# Prime Gum Rubber



## Flatband (Dec 18, 2009)

Just picked up a roll of what looks like the best piece of Pure Gum rubber I ever saw. Stuff looks serious. Very shiny-smooth both sides ( which is what you want in any rubber-less chance of tears and smooth surface means less marks,depressions and other inconsistencies on the rubber which will cause premature wear) It's 1/16" thick-no sun marks-no stiff areas,slightly lighter then the usual tan color. Cut 2 straps from it -1/2" wide and just did a pull back test and the stuff returns about as fast as any rubber I've tried- I'm liking that! Get a chance, I'll get the Chrony out and test it against a few other variations of Gum I have. Love trying out new materials,whether leather, wood, or anything else that we can use for slingshots! Flatband


----------



## M.J (Nov 1, 2010)

Can't wait to see the results!
I love GR


----------



## Sean (Nov 17, 2011)

Yeah, really looking forward to seeing your take on it.


----------



## crapshot (May 3, 2011)

thats great news i was just about to order some fresh 5/8 gum band sets this week


----------



## Berkshire bred (Mar 4, 2012)

good to hear let us know the results


----------



## Imperial (Feb 9, 2011)

i just realized, ive never shot with gum rubber







. someday ...


----------



## capnjoe (Jun 3, 2012)

Darrell just gifted me six bands o gum rubber. I put a set on that neat shooter I got from Rockslinger Jim. Haven't pouched it yet, but tomorrow looks promising.
Can't wait to see your chrony results. They are mean and snappier than a hot turtle, but harder to draw than bands of similar size. Time will tell the draw to power ratio.


----------



## pop shot (Sep 29, 2011)

I love gum rubber for shooting heavy stuff


----------



## capnjoe (Jun 3, 2012)

pop shot said:


> I love gum rubber for shooting heavy stuff


Like lead? I have some musket balls. (go ahead)


----------



## pop shot (Sep 29, 2011)

Like big rocks and 5/8 lead sinkers


----------



## dgui (Jan 12, 2010)

capnjoe said:


> Darrell just gifted me six bands o gum rubber. I put a set on that neat shooter I got from Rockslinger Jim. Haven't pouched it yet, but tomorrow looks promising.
> Can't wait to see your chrony results. They are mean and snappier than a hot turtle, but harder to draw than bands of similar size. Time will tell the draw to power ratio.
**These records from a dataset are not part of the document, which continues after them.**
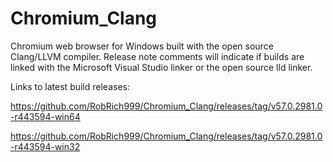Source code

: # Chromium_Clang

Chromium web browser for Windows built with the open source Clang/LLVM compiler. Release note comments will indicate if builds are linked with the Microsoft Visual Studio linker or the open source lld linker.

Links to latest build releases:

https://github.com/RobRich999/Chromium_Clang/releases/tag/v57.0.2981.0-r443594-win64

https://github.com/RobRich999/Chromium_Clang/releases/tag/v57.0.2981.0-r443594-win32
*Gum Rubber is on the slow side and that is why some can shoot rocks real good with them like Rufus did.*


----------



## Flatband (Dec 18, 2009)

Here's a little video I did this afternoon testing that new Gum Rubber I got. I like it. I think because of the texture, being very smooth and slick ,the lasting qualities should be good too. Always nice to get some new rubber to try-check it out! Flatband


----------



## capnjoe (Jun 3, 2012)

Real shiny!
Here's mine. Also shot today. I tested it on a full can o soup and a giant marble. Must be some kind of record for gum rubber testing. WEIRD!




Thanks for lookin'.


----------



## Flatband (Dec 18, 2009)

Everybody is going Gummy today-COOL! Flatband


----------



## Btoon84 (Nov 22, 2011)

Is this the stuff I just got from you kind dgui!?!?!?!


----------



## GoodShot (Dec 28, 2012)

I bought some natural gum rubber 1/16" thick from a local dealer and cut some bands 1/2" wide and 8" long I tied them up to my slingshot and the pull was very heavy with not much speed. Is there something im missing ?


----------



## flippinout (Jul 16, 2010)

GoodShot said:


> I bought some natural gum rubber 1/16" thick from a local dealer and cut some bands 1/2" wide and 8" long I tied them up to my slingshot and the pull was very heavy with not much speed. Is there something im missing ?


Try tapering it and cut them longer... around 10-12". Or just try the 1/2" at 10-12".


----------